They just got a different tool to use than we do: They kill innocent lives to achieve objectives. That's what they do. And they're good. They get on the TV screens and they get people to ask questions about, well, you know, this, that or the other. I mean, they're able to kind of say to people: Don't come and bother us, because we will kill you. Bush - Joint News Conference with Blair - 28 July '06

Sunday, June 18, 2006

US World cup hopes - not a football story

If you want a vision of the future, imagine an Italian football boot
laying waste to US World Cup hopes - for ever
[Apologies to George Orwell]

Due to nothing more than an irrational hostility towards most things American - brought about by The New World Order - the War-of-Terror, torture, renditions, oil-wars, 'usable' nukes, the weaponization of space, PNAC, neoliberalism, neoconservativism, the military-industrial complex, the coming attack on Iran....and stuff - for which in moments of lucidity I would be the first to admit the USA World Cup squad is not wholly responsible - those present at our house this evening nevertheless unanimously supported Italy tonight in their clash with the Great Satan.

We all wanted Italy to raise their level of play - which was never very likely as it happens - and demonstrate to the world that here, in Europe, US football would be dealt a decisive blow - for freedom - and the right of mankind - of whatever religion - not to be kidnapped, rendered, tortured or 'shot up' by yanks wielding M16's. In other words, for us it was payback time. Humiliate the colonial master. We dreamed of 2-0, maybe 3-0, even 4-0 (unknown to us at the time the US team actually out performs Italy currently in the FIFA rankings).

Alberto Gilardino scored with a diving header after twenty minutes or so, by which time we had come to realise that the US were not as pathetic as we had hoped - and indeed played some pretty good attacking football leading up to an 'own goal' by the unfortunate Cristian Zaccardo when he shinned Bobby Convey's free-kick into the back of his own net. With both teams on one goal each - and Italy looking anything but likely to give the States the drubbing we had hoped for - our spirits had dimmed, but our allegiance to the footballing enemy of our enemy was rock-solid. That is until something that a few in the room found quite shocking occurred. Midfielder Daniele De Rossi, with no apparent provocation but certainly a violent intent, smashed his elbow into the face of the American Brian McBride. The camera got a good shot of McBride all bloody and in some pain. De Rossi was rightfuly sent off the pitch for what was a vicious and unacceptable attack.

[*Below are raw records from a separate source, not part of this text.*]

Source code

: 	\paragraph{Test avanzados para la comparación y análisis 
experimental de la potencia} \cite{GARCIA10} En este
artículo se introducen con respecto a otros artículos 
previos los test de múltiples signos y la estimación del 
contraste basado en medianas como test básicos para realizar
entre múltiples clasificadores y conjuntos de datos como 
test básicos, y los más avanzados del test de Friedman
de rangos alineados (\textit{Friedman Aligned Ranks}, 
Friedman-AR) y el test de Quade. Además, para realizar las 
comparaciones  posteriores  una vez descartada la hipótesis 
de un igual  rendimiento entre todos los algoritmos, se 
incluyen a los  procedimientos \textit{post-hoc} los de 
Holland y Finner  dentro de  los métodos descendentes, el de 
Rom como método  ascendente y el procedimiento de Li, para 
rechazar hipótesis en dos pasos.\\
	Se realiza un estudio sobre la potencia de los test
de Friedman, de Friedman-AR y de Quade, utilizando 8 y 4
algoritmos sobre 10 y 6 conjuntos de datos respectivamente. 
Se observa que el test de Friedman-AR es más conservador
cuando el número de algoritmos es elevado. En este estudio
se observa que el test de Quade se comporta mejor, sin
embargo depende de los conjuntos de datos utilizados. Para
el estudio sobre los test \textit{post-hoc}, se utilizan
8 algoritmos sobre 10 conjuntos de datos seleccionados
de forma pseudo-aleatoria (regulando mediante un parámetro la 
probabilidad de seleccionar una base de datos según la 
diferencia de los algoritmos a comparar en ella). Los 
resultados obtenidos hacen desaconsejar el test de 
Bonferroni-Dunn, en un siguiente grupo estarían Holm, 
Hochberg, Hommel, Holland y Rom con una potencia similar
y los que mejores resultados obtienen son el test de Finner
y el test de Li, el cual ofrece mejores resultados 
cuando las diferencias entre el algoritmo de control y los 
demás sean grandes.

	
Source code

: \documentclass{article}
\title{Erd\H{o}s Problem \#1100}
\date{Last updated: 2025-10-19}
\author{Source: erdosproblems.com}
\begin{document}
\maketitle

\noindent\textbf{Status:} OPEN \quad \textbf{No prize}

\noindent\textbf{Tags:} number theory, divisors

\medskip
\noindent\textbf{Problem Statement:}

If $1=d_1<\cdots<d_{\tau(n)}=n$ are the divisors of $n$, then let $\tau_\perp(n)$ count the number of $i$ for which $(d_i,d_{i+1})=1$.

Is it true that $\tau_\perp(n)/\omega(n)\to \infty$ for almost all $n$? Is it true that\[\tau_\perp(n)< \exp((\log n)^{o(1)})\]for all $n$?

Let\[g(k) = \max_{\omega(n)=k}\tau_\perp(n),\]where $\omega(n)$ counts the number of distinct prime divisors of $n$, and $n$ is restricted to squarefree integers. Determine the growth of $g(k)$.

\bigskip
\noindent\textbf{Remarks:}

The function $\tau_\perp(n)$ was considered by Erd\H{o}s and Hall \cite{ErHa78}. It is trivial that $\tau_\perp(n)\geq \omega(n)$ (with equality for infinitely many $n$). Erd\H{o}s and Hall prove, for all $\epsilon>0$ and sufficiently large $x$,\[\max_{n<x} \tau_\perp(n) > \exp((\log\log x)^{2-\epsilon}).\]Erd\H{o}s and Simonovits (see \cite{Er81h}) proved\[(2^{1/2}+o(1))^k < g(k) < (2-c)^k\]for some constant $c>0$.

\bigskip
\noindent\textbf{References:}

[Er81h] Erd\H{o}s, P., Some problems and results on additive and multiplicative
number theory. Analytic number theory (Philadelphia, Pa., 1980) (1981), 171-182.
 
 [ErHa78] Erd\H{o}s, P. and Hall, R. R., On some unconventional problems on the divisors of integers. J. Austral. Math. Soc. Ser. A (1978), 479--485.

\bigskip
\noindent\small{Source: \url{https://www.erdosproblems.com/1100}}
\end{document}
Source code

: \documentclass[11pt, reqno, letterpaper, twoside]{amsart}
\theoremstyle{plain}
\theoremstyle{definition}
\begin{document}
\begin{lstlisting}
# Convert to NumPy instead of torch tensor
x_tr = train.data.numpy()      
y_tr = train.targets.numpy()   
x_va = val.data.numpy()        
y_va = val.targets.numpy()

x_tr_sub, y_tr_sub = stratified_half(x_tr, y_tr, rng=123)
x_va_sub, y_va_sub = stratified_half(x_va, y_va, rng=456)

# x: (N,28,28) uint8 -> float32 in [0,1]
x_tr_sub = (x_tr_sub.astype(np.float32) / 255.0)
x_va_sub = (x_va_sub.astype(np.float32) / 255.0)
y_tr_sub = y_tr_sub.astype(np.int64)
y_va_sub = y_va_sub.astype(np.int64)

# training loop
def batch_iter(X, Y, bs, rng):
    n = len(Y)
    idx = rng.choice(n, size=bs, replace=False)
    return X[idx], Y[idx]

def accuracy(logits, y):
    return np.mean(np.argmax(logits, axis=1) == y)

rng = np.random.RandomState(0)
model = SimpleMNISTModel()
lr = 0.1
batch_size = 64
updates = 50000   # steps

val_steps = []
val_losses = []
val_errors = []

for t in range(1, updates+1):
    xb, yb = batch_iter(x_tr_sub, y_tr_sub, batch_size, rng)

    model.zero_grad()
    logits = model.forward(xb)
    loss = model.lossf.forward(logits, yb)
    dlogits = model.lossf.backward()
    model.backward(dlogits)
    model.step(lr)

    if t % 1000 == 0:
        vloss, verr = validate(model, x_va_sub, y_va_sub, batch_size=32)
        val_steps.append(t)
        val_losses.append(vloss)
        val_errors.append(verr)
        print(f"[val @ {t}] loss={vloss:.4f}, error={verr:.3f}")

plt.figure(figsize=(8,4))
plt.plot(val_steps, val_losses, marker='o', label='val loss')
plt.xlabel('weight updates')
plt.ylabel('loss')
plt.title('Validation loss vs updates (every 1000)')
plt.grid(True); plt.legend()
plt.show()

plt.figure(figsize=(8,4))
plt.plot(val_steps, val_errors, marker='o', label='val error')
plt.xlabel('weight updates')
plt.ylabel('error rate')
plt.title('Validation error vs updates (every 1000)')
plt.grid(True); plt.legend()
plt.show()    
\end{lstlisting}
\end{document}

At this point the mood in the room changed. I have to say that this change was led by the females in our company - but it was felt by all. The previous status of the US team as representative of all that's currently wrong with the world disappeared. In its place was a genuine sympathy for the injured, blood splattered McBride and an anger that De Rossi could have gone over the top in such a spiteful and unwarranted fashion. At this point - and throughout the rest of the game - our loyalty and support was with the Great Satan. Indeed, they could do no wrong. We even forgave them for the many subsequent fouls they made upon the Italians. When the final whistle blew all agreed that they were robbed of an outright victory and the Italian squad had been lucky.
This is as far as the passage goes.